Plain-text document sources:
[Start of section]
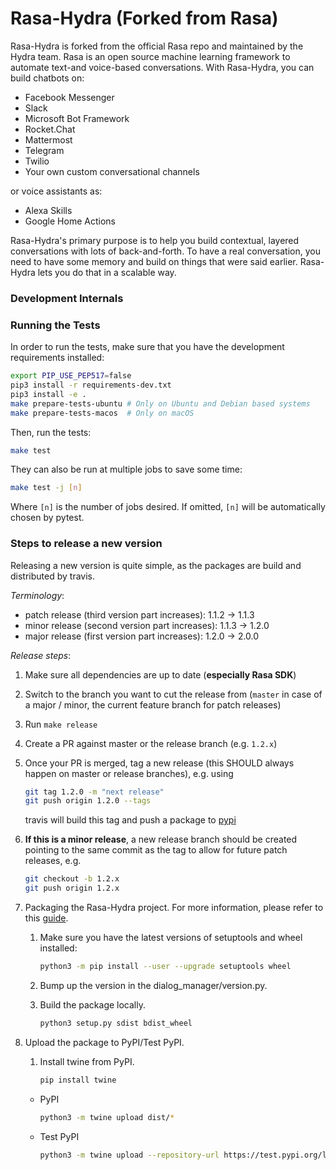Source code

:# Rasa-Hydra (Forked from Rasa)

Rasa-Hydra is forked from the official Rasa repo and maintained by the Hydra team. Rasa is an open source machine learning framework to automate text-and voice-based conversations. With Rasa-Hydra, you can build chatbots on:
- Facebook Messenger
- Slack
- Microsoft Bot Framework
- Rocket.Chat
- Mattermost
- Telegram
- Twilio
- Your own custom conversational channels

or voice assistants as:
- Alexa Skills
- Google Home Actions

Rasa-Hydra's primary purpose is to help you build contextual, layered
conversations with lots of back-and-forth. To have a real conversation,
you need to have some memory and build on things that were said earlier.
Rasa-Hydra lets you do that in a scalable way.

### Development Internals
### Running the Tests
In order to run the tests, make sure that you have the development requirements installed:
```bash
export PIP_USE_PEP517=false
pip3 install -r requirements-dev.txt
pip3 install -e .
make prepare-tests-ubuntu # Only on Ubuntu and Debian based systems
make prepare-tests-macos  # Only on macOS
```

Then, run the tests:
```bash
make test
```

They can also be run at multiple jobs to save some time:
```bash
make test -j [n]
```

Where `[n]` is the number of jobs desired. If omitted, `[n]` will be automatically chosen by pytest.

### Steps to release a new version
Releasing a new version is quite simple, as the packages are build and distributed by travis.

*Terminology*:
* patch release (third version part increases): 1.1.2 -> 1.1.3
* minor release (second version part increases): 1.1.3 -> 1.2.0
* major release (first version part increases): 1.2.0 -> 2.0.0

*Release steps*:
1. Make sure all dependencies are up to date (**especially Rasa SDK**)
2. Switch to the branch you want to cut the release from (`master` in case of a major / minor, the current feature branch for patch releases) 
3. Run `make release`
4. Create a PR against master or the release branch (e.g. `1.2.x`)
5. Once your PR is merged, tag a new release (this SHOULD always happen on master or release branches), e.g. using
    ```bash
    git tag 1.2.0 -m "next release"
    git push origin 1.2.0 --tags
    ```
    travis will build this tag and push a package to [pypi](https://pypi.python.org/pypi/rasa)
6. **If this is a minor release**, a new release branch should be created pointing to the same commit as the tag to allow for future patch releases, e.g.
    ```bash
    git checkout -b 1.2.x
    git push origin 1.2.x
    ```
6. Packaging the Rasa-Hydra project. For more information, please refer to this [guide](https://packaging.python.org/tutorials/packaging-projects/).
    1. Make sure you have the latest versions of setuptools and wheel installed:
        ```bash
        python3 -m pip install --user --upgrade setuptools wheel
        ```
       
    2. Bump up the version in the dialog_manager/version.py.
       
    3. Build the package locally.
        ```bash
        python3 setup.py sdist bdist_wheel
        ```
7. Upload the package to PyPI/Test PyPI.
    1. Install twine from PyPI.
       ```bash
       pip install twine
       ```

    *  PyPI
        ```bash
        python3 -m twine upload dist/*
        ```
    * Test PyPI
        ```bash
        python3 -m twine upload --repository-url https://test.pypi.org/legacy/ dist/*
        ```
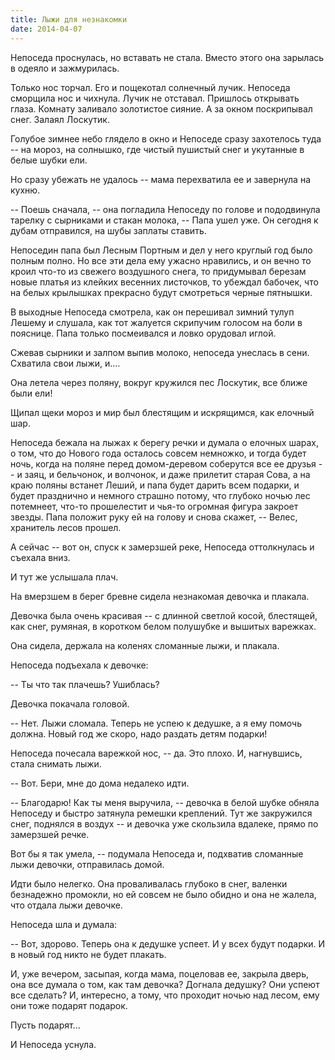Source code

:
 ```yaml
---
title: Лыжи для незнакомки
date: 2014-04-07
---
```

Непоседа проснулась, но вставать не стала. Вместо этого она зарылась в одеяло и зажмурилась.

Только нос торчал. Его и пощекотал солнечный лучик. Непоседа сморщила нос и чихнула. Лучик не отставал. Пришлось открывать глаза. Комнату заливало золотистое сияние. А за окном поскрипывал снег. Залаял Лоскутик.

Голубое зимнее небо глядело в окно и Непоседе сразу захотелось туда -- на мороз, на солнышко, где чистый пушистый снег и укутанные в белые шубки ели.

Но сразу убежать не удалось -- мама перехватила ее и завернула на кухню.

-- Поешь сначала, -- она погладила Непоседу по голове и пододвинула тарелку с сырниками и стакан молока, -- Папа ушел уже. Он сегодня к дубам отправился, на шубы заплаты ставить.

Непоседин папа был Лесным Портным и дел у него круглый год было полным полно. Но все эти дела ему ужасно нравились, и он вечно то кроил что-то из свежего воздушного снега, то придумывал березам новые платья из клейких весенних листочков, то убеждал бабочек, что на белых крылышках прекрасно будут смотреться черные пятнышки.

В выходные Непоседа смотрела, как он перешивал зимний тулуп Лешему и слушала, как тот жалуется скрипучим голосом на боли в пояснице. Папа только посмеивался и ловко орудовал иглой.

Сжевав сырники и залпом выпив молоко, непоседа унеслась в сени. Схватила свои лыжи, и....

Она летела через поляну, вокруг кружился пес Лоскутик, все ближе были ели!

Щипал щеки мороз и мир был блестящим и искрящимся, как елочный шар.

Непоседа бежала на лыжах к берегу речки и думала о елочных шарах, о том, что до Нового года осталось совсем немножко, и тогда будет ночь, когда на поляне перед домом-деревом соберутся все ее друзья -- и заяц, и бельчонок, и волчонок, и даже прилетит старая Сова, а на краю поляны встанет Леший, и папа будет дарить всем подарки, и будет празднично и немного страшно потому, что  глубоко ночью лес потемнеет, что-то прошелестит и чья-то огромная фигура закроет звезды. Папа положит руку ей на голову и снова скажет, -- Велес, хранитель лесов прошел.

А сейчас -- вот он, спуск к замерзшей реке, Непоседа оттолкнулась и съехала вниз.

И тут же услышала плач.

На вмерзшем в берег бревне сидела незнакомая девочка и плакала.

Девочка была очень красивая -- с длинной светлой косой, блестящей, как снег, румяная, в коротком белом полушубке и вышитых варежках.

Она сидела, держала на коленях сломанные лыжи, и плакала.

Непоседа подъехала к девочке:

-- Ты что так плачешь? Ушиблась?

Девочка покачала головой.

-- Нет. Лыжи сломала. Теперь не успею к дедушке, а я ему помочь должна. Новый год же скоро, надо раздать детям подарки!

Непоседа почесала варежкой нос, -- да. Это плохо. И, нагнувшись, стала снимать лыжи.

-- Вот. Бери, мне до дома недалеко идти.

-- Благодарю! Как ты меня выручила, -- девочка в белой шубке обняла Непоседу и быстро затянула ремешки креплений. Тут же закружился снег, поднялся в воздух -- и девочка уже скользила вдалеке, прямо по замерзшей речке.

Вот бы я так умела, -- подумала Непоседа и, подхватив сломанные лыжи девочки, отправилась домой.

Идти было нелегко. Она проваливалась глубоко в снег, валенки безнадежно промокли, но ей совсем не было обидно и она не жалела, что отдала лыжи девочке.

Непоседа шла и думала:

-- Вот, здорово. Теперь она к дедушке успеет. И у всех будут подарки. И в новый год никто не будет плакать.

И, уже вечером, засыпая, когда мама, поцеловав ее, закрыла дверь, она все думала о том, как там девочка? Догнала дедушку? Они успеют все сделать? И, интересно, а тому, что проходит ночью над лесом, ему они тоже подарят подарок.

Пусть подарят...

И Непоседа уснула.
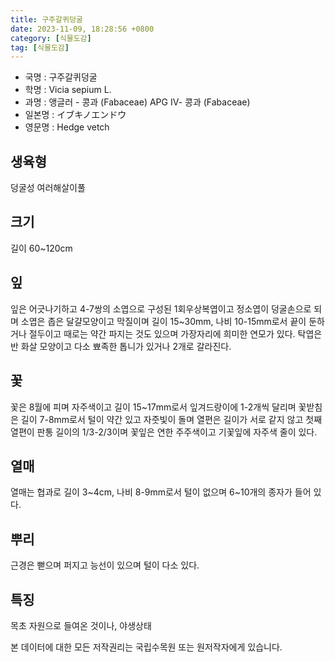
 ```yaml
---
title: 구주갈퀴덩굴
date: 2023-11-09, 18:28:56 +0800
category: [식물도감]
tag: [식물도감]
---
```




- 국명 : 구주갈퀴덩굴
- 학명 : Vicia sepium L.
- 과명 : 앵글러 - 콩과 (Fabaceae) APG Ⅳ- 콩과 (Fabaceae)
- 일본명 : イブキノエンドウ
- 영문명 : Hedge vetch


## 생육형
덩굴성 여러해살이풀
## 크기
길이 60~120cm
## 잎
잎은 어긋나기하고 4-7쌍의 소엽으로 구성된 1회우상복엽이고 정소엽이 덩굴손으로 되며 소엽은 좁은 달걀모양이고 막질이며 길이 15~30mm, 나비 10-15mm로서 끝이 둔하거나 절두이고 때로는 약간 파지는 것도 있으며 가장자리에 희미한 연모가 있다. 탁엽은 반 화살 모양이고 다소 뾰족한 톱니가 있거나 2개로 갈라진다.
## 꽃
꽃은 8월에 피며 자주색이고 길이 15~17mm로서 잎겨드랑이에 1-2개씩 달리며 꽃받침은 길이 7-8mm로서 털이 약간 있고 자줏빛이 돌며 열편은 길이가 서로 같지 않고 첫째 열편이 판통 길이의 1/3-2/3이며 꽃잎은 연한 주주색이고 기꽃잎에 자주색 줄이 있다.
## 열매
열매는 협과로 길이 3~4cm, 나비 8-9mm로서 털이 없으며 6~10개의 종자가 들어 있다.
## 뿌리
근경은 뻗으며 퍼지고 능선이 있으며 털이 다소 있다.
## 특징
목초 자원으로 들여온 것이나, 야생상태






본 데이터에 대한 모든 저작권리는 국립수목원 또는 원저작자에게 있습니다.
[End of section]
What you are asked to do: Above are the entries. Output exactly the lines beginning with the line that has "Но сразу убежать" and ending with the line that has "Щипал щеки мороз".

Expected answer:
Но сразу убежать не удалось -- мама перехватила ее и завернула на кухню.

-- Поешь сначала, -- она погладила Непоседу по голове и пододвинула тарелку с сырниками и стакан молока, -- Папа ушел уже. Он сегодня к дубам отправился, на шубы заплаты ставить.

Непоседин папа был Лесным Портным и дел у него круглый год было полным полно. Но все эти дела ему ужасно нравились, и он вечно то кроил что-то из свежего воздушного снега, то придумывал березам новые платья из клейких весенних листочков, то убеждал бабочек, что на белых крылышках прекрасно будут смотреться черные пятнышки.

В выходные Непоседа смотрела, как он перешивал зимний тулуп Лешему и слушала, как тот жалуется скрипучим голосом на боли в пояснице. Папа только посмеивался и ловко орудовал иглой.

Сжевав сырники и залпом выпив молоко, непоседа унеслась в сени. Схватила свои лыжи, и....

Она летела через поляну, вокруг кружился пес Лоскутик, все ближе были ели!

Щипал щеки мороз и мир был блестящим и искрящимся, как елочный шар.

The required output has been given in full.